• THE PROBLEM: Search the data for the string "case" and extract every line where it appears.
** Opening RECORDS SHOWN block **
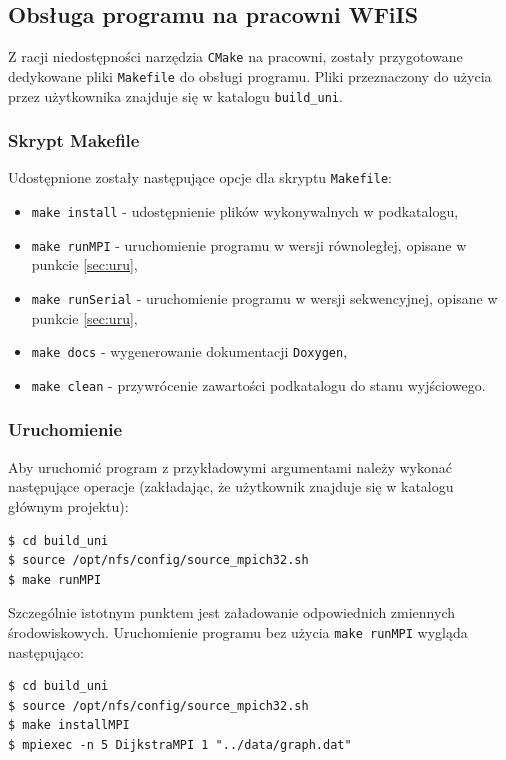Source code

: \documentclass[12pt]{article}
\begin{document}
\subsection{Obsługa programu na pracowni WFiIS}
Z racji niedostępności narzędzia \lstinline|CMake| na pracowni, zostały przygotowane dedykowane pliki \lstinline|Makefile| do obsługi programu. Pliki przeznaczony do użycia przez użytkownika znajduje się w katalogu \lstinline|build_uni|.

\subsubsection{Skrypt Makefile}

Udostępnione zostały następujące opcje dla skryptu \lstinline|Makefile|:
\begin{itemize}
\item \lstinline|make install| - udostępnienie plików wykonywalnych w podkatalogu,
\item \lstinline|make runMPI|  -  uruchomienie programu w wersji równoległej, opisane w punkcie \ref{sec:uru},
\item \lstinline|make runSerial|  - uruchomienie programu w wersji sekwencyjnej, opisane w punkcie  \ref{sec:uru},
\item \lstinline|make docs| - wygenerowanie dokumentacji \lstinline|Doxygen|, 
\item \lstinline|make clean| - przywrócenie zawartości podkatalogu do stanu wyjściowego.
\end{itemize}

\subsubsection{Uruchomienie}
Aby uruchomić program z przykładowymi argumentami należy wykonać następujące operacje (zakładając, że użytkownik znajduje się w katalogu głównym projektu):
\begin{lstlisting}
$ cd build_uni
$ source /opt/nfs/config/source_mpich32.sh
$ make runMPI
\end{lstlisting}

\noindent
Szczególnie istotnym punktem jest załadowanie odpowiednich zmiennych środowiskowych. Uruchomienie programu bez użycia \lstinline|make runMPI| wygląda następująco:
\begin{lstlisting}
$ cd build_uni
$ source /opt/nfs/config/source_mpich32.sh
$ make installMPI
$ mpiexec -n 5 DijkstraMPI 1 "../data/graph.dat"
\end{lstlisting}
\end{document}
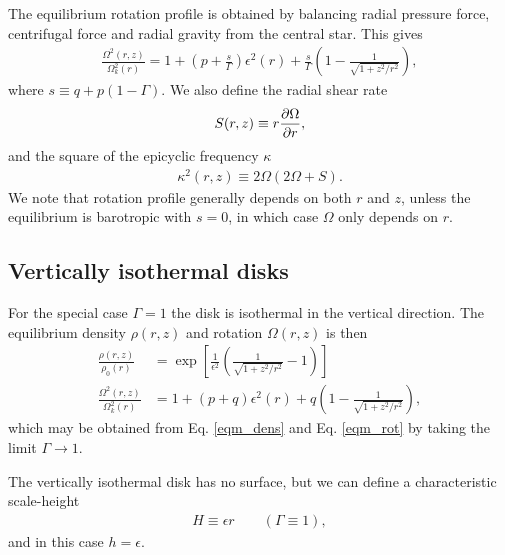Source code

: The equilibrium rotation profile is obtained by balancing radial
pressure force, centrifugal force and radial gravity from the central
star. This gives 
\begin{align}\label{eqm_rot}
  \frac{\Omega^2(r,z)}{\Omega_k^2(r)}=1 +
  \left(p+\frac{s}{\Gamma}\right)\epsilon^2(r) 
  +\frac{s}{\Gamma} \left(1-\frac{1}{\sqrt{1+z^2/r^2}}\right), 
\end{align}
where $s\equiv q+p(1-\Gamma)$. We also define the radial shear rate  
\begin{align}
  S(r,z) \equiv r\frac{\partial\Omega}{\partial r},  
\end{align}
and the square of the epicyclic frequency $\kappa$ 
\begin{align}
  \kappa^2(r,z) \equiv 2\Omega(2\Omega + S). 
\end{align}
We note that rotation profile generally depends on both $r$ and $z$,
unless the equilibrium is barotropic with $s=0$, in which case
$\Omega$ only depends on $r$. 

\subsection{Vertically isothermal disks}
For the special case $\Gamma=1$ the disk is isothermal in the
vertical direction. The equilibrium density $\rho(r,z)$ and rotation
 $\Omega(r,z)$ is then 
 \begin{align}
   \frac{\rho(r,z)}{\rho_0(r)} &= \exp{\left[\frac{1}{\epsilon^2}\left(\frac{1}{\sqrt{1+z^2/r^2}}-1\right)\right]}\\   
   \frac{\Omega^2(r,z)}{\Omega_k^2(r)}& =1+ (p+q)\epsilon^2(r) + q\left(1 -
     \frac{1}{\sqrt{1+z^2/r^2}}\right),
 \end{align}
which may be obtained from Eq. \ref{eqm_dens} and Eq. \ref{eqm_rot} by
taking the limit $\Gamma\to 1$. 

The vertically isothermal disk has no surface, but we can define a
characteristic scale-height
\begin{align}
  H \equiv \epsilon r \quad\quad(\Gamma \equiv 1),   
\end{align} 
and in this case $h = \epsilon$. 

 

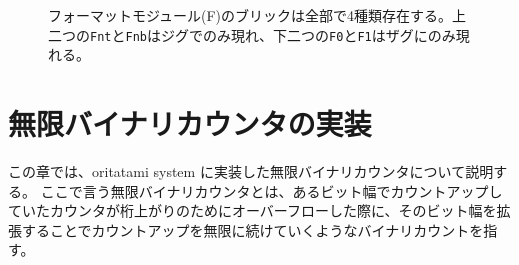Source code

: \documentclass[a4,11pt]{article}
\begin{document}
\begin{figure}[p]
  \centering
 \caption{フォーマットモジュール(F)のブリックは全部で4種類存在する。上二つの\texttt{Fnt}と\texttt{Fnb}はジグでのみ現れ、下二つの\texttt{F0}と\texttt{F1}はザグにのみ現れる。}
 \label{fig:formatters}
\end{figure}
%
%
\newpage

\section{無限バイナリカウンタの実装}
この章では、oritatami system に実装した無限バイナリカウンタについて説明する。
ここで言う無限バイナリカウンタとは、あるビット幅でカウントアップしていたカウンタが桁上がりのためにオーバーフローした際に、そのビット幅を拡張することでカウントアップを無限に続けていくようなバイナリカウントを指す。
\end{document}
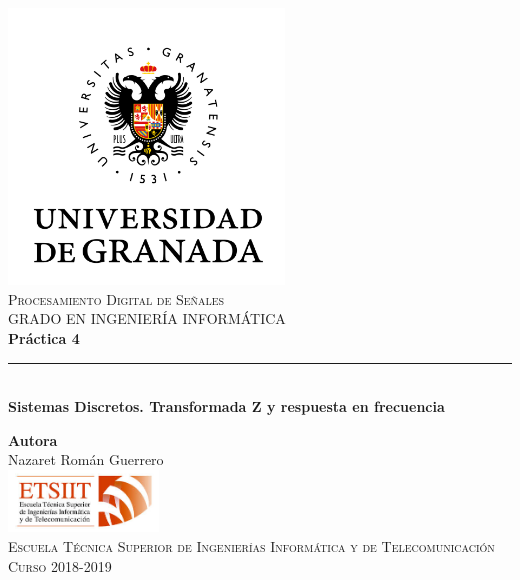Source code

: \documentclass[11pt,a4paper]{article}
\begin{document}
\begin{titlepage}

\begin{minipage}{\textwidth}

\centering
\includegraphics[width=0.55\textwidth]{img/logo.png}\\

\textsc{\Large Procesamiento Digital de Señales\\[0.2cm]}
\textsc{GRADO EN INGENIERÍA INFORMÁTICA}\\[1cm]

{\Huge\bfseries Práctica 4\\}
\noindent\rule[-1ex]{\textwidth}{3pt}\\[3.5ex]
{\large\bfseries Sistemas Discretos. Transformada Z y respuesta en frecuencia}
\end{minipage}

\vspace{1.5cm}
\begin{minipage}{\textwidth}
\centering

\textbf{Autora}\\ {Nazaret Román Guerrero}\\[2.5ex]
\includegraphics[width=0.3\textwidth]{img/etsiit.jpeg}\\[0.1cm]
\vspace{1cm}
\textsc{Escuela Técnica Superior de Ingenierías Informática y de Telecomunicación}\\
\vspace{1cm}
\textsc{Curso 2018-2019}
\end{minipage}
\end{titlepage}
\end{document}
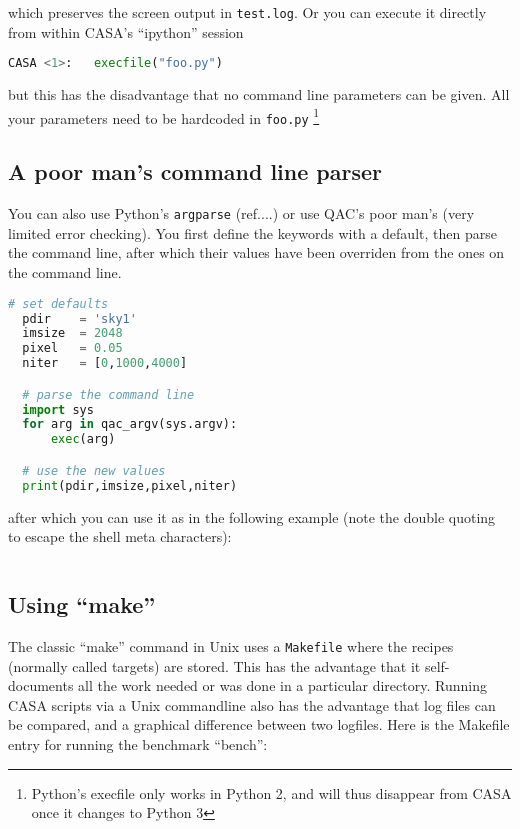 \documentclass[12pt,a4paper]{article}
\begin{document}
which preserves the screen output in \verb+test.log+.  Or you can execute it directly from within CASA's ``ipython'' session

\begin{lstlisting}[language=Python]
CASA <1>:   execfile("foo.py")
\end{lstlisting}

but this has the disadvantage that no command line parameters can be given. All your parameters need to be hardcoded
in \verb+foo.py+ \footnote{Python's execfile only works in Python 2, and will thus disappear from CASA once it changes to Python 3}

\subsection{A poor man's command line parser}

You can also use Python's {\tt argparse}   (ref....) or use QAC's poor man's (very limited error checking).  You first define
the keywords with a default, then parse the command line, after which their values have been overriden from the ones on
the command line.

\begin{lstlisting}[language=Python]
  # set defaults
  pdir    = 'sky1'
  imsize  = 2048
  pixel   = 0.05
  niter   = [0,1000,4000]

  # parse the command line
  import sys
  for arg in qac_argv(sys.argv):   
      exec(arg)

  # use the new values
  print(pdir,imsize,pixel,niter)

\end{lstlisting}

after which you can use it as in the following example (note the double quoting to escape the shell meta characters):

\begin{lstlisting}[language=bash]
  % casa --nogui -c foo.py pdir='"test1"' imsize=1024 pixel=0.1 niter='[0,1000]'  > test1.log 2>&1
\end{lstlisting}

\subsection{Using ``make''}

The classic ``make'' command in Unix uses a \verb+Makefile+ where the recipes (normally called targets) are stored. This has the advantage that
it self-documents all the work needed or was done in a particular directory. Running CASA scripts via a Unix commandline also has the
advantage that log files can be compared, and a  graphical difference between two logfiles.
Here is the Makefile entry for running the benchmark ``bench'':
\end{document}
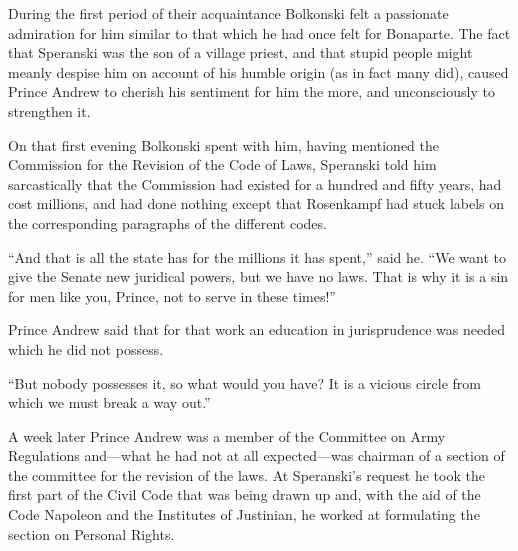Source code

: During the first period of their acquaintance Bolkonski felt a
passionate admiration for him similar to that which he had once
felt for Bonaparte. The fact that Speranski was the son of a
village priest, and that stupid people might meanly despise him
on account of his humble origin (as in fact many did), caused
Prince Andrew to cherish his sentiment for him the more, and
unconsciously to strengthen it.

On that first evening Bolkonski spent with him, having mentioned
the Commission for the Revision of the Code of Laws, Speranski
told him sarcastically that the Commission had existed for a
hundred and fifty years, had cost millions, and had done nothing
except that Rosenkampf had stuck labels on the corresponding
paragraphs of the different codes.

``And that is all the state has for the millions it has spent,''
said he.  ``We want to give the Senate new juridical powers, but
we have no laws.  That is why it is a sin for men like you,
Prince, not to serve in these times!''

Prince Andrew said that for that work an education in
jurisprudence was needed which he did not possess.

``But nobody possesses it, so what would you have? It is a
vicious circle from which we must break a way out.''

A week later Prince Andrew was a member of the Committee on Army
Regulations and---what he had not at all expected---was chairman
of a section of the committee for the revision of the laws. At
Speranski's request he took the first part of the Civil Code that
was being drawn up and, with the aid of the Code Napoleon and the
Institutes of Justinian, he worked at formulating the section on
Personal Rights.


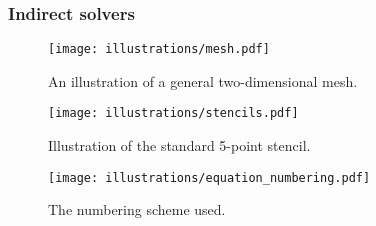\subsubsection{Indirect solvers}


\begin{figure}[htbp]
  \centering
  \texttt{[image: illustrations/mesh.pdf]}
  \caption{An illustration of a general two-dimensional mesh.}
  \label{fig:mesh}
\end{figure}

\begin{figure}[htbp]
  \centering
  \texttt{[image: illustrations/stencils.pdf]}
  \caption{Illustration of the standard 5-point stencil.}
  \label{fig:stencil}
\end{figure}

\begin{figure}[htbp]
  \centering
  \texttt{[image: illustrations/equation\_numbering.pdf]}
  \caption{The numbering scheme used.}
  \label{fig:numbering_scheme}
\end{figure}


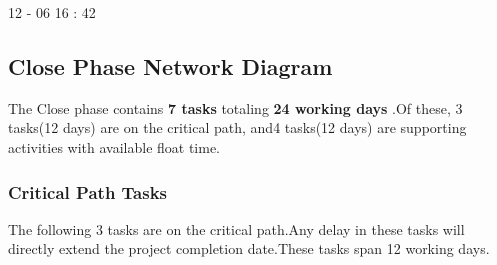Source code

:    12 -
    06 16 : 42 %

\subsection{Close Phase Network Diagram}

                 The Close phase contains \textbf{7 tasks} totaling \textbf{
                     24 working days}
                     .Of these,
    3 tasks(12 days) are on the critical path,
    and4 tasks(12 days) are supporting activities with available float time.

\vspace {
  0.5em
}

\subsubsection { Critical Path Tasks }

\noindent The following 3 tasks are on the critical
    path.Any delay in these tasks will directly extend the project completion
        date.These tasks span 12 working days.

\vspace {
  0.5em
}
** Closing RECORDS SHOWN block **
• RESULT FOR THIS TASK:
unless the equilibrium is barotropic with $s=0$, in which case
For the special case $\Gamma=1$ the disk is isothermal in the
and in this case $h = \epsilon$. 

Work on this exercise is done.